Von | @qaasimilli folgen |
Gestern Abend stand es schwarz auf weiss in allen Onlineportalen: Die rechtskonservative SVP hat einen historischen Wahlsieg auf Kosten der Mitteparteien errungen. Damit ist klar, dass die durch das Abspalten der BDP 2011 vorübergehend eingetretene Baisse überwunden werden konnte. Die Partei setzt ihren Siegeszug wider alle politisch korrekten Unkenrufe fort.

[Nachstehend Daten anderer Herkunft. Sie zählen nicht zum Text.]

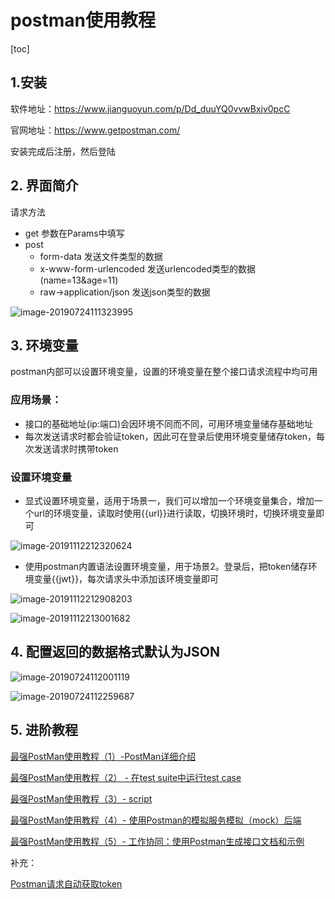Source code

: # postman使用教程

[toc]

## 1.安装

软件地址：https://www.jianguoyun.com/p/Dd_duuYQ0vvwBxjv0pcC

官网地址：https://www.getpostman.com/

安装完成后注册，然后登陆

## 2. 界面简介

请求方法

* get 参数在Params中填写
* post
  * form-data                                      发送文件类型的数据
  * x-www-form-urlencoded              发送urlencoded类型的数据(name=13&age=11)
  * raw->application/json                  发送json类型的数据

![image-20190724111323995](http://ww3.sinaimg.cn/large/006tNc79ly1g5ar9pd9rlj31ch0mk486.jpg)

## 3. 环境变量

postman内部可以设置环境变量，设置的环境变量在整个接口请求流程中均可用

### 应用场景：

* 接口的基础地址(ip:端口)会因环境不同而不同，可用环境变量储存基础地址
* 每次发送请求时都会验证token，因此可在登录后使用环境变量储存token，每次发送请求时携带token

### 设置环境变量

* 显式设置环境变量，适用于场景一，我们可以增加一个环境变量集合，增加一个url的环境变量，读取时使用{{url}}进行读取，切换环境时，切换环境变量即可

![image-20191112212320624](https://tva1.sinaimg.cn/large/006y8mN6gy1g8vko6gq2tj31z00ruai2.jpg)

* 使用postman内置语法设置环境变量，用于场景2。登录后，把token储存环境变量{{jwt}}，每次请求头中添加该环境变量即可

![image-20191112212908203](https://tva1.sinaimg.cn/large/006y8mN6gy1g8vku5lhg1j31i00q242p.jpg)

![image-20191112213001682](https://tva1.sinaimg.cn/large/006y8mN6gy1g8vkv2wsloj31iq0u0jv8.jpg)

## 4. 配置返回的数据格式默认为JSON

![image-20190724112001119](http://ww3.sinaimg.cn/large/006tNc79ly1g5argl7dawj30s60jntbw.jpg)

![image-20190724112259687](http://ww3.sinaimg.cn/large/006tNc79ly1g5arjooitsj315m0ne10h.jpg)

## 5. 进阶教程

[最强PostMan使用教程（1）-PostMan详细介绍](https://blog.csdn.net/u013613428/article/details/51557804)

[最强PostMan使用教程（2） - 在test suite中运行test case](https://blog.csdn.net/u013613428/article/details/51557914)

[最强PostMan使用教程（3）- script](https://blog.csdn.net/u013613428/article/details/78238043)

[最强PostMan使用教程（4）- 使用Postman的模拟服务模拟（mock）后端](https://blog.csdn.net/u013613428/article/details/82053793)

[最强PostMan使用教程（5）- 工作协同：使用Postman生成接口文档和示例](https://blog.csdn.net/u013613428/article/details/82120152)

补充：

[Postman请求自动获取token](https://blog.csdn.net/xiaobuding007/article/details/79671188)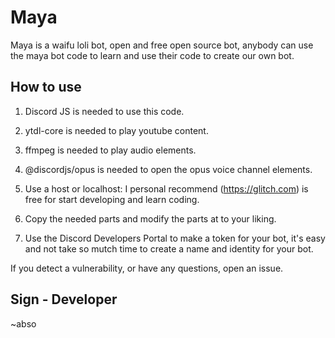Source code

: # Maya
Maya is a waifu loli bot, open and free open source bot, anybody can use the maya bot code to learn and use their code to create our own bot.

## How to use

1. Discord JS is needed to use this code.
2. ytdl-core is needed to play youtube content.
3. ffmpeg is needed to play audio elements.
4. @discordjs/opus is needed to open the opus voice channel elements.

5. Use a host or localhost: I personal recommend (https://glitch.com) is free for start developing and learn coding.
6. Copy the needed parts and modify the parts at to your liking.
7. Use the Discord Developers Portal to make a token for your bot, it's easy and not take so mutch time to create a name and identity for your bot.

If you detect a vulnerability, or have any questions, open an issue.

## Sign - Developer
~abso
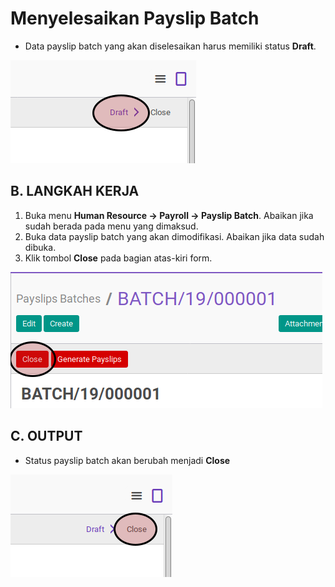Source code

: # Menyelesaikan Payslip Batch

* Data payslip batch yang akan diselesaikan harus memiliki status **Draft**.

![](../../img/payslip-batch/status-draft.png)

## B. LANGKAH KERJA

1. Buka menu **Human Resource -> Payroll -> Payslip Batch**. Abaikan jika sudah berada pada menu yang dimaksud.
2. Buka data payslip batch yang akan dimodifikasi. Abaikan jika data sudah dibuka.
3. Klik tombol **Close** pada bagian atas-kiri form.

![](../../img/payslip-batch/tombol-close.png)

## C. OUTPUT

* Status payslip batch akan berubah menjadi **Close**

![](../../img/payslip-batch/status-close.png)

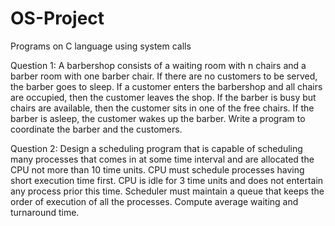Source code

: # OS-Project
Programs on C language using system calls

Question 1:
A barbershop consists of a waiting room with n chairs and a barber room with one
barber chair. If there are no customers to be served, the barber goes to sleep. If a
customer enters the barbershop and all chairs are occupied, then the customer leaves
the shop. If the barber is busy but chairs are available, then the customer sits in one of
the free chairs. If the barber is asleep, the customer wakes up the barber. Write a
program to coordinate the barber and the customers.

Question 2:
Design a scheduling program that is capable of scheduling many
processes that comes in at some time interval and are allocated the CPU not more than 10
time units. CPU must schedule processes having short execution time first. CPU is idle
for 3 time units and does not entertain any process prior this time. Scheduler must
maintain a queue that keeps the order of execution of all the processes. Compute average
waiting and turnaround time.
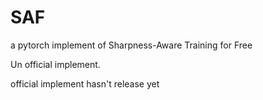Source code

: # SAF
a pytorch implement of Sharpness-Aware Training for Free

Un official implement.

official implement hasn't release yet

Anders als die schwer greifbaren, permanent lamentierenden Mitteparteien setzt die SVP seit jeher klare Wegmarken und bewirtschaftet Themen, die von einem wesentlichen Anteil der Bürger als prioritär wahrgenommen werden. Ein Thema erfolgreich zu bewirtschaften heisst im Idealfall, es erst zum Thema zu machen. Dies gelingt der SVP seit ihrer Gründung etwa mit der Ausländer- und EU-Politik. Als das Ausländer-Thema mangels grosser Migrationsströme im neuen Millennium ins Hintertreffen zu gelangen drohte (Scheitern der 18%-Initiative im September 2000), entdeckten findige Parteigänger den Islam als neue kulturelle Gefahrenzone. Das Thema liess sich diskursiv beinahe nahtlos an die Ausländerdebatten der späten 90er Jahre anhängen, zumal die meisten Nicht-EU Zuwanderer in der Schweiz aus Ländern mit muslimischem Hintergrund stammen. Ausserdem gibt es eine Vielzahl korrespondierender Topoi zwischen Ausländer und Muslim: Beide lassen sich qua ihrer Herkunft und Kultur als «Fremde» konstruieren, beide bringen neue Bräuche, Sitten und Essgewohnheiten ins Land und beide verursachten dem Schweizer Steuerzahler auf die eine oder andere Art Mehrkosten – wird so zumindest geltend gemacht.
Die seit 2004 europaweit an Schärfe gewinnenden kulturhegemonialen Wertedebatten richteten sich praktisch ausschliesslich gegen den Islam. Die SVP vermochte über die Landesgrenzen hinweg nur deshalb Erstaunen auszulösen, weil sie sich ab 2006 auf Minarette fixierte anstatt auf die aus frankophoner Sicht viel gefährlicheren Kopftücher und «Burkas». Die Brisanz einer systematischen Bewirtschaftung der Islamophobie wurde von der Politik völlig unterschätzt. Anstatt den im Zuge der Minarett-Debatte zementierten islamophoben Stereotypen gewichtig und von höchster Stelle aus entgegenzutreten, belächelte und ignorierte die Politik das Volksbegehren bis zum Abstimmungstag konsequent. Offenbar glaubte niemand daran, dass sich das skurrile Anliegen des Egerkinger Komitees an der Urne durchsetzen könnte. Das fulminante Scheitern Claude Longchamps Abstimmungsprognose gilt seither als symptomatisch für den Graben zwischen der politisch korrekten öffentlichen und der abstimmungsrelevanten Meinung der Schweizerinnen und Schweizer. Dabei hätten die Leserkommentare in den Onlinemedien längst als Indikator für den neuen politischen Trend dienen können.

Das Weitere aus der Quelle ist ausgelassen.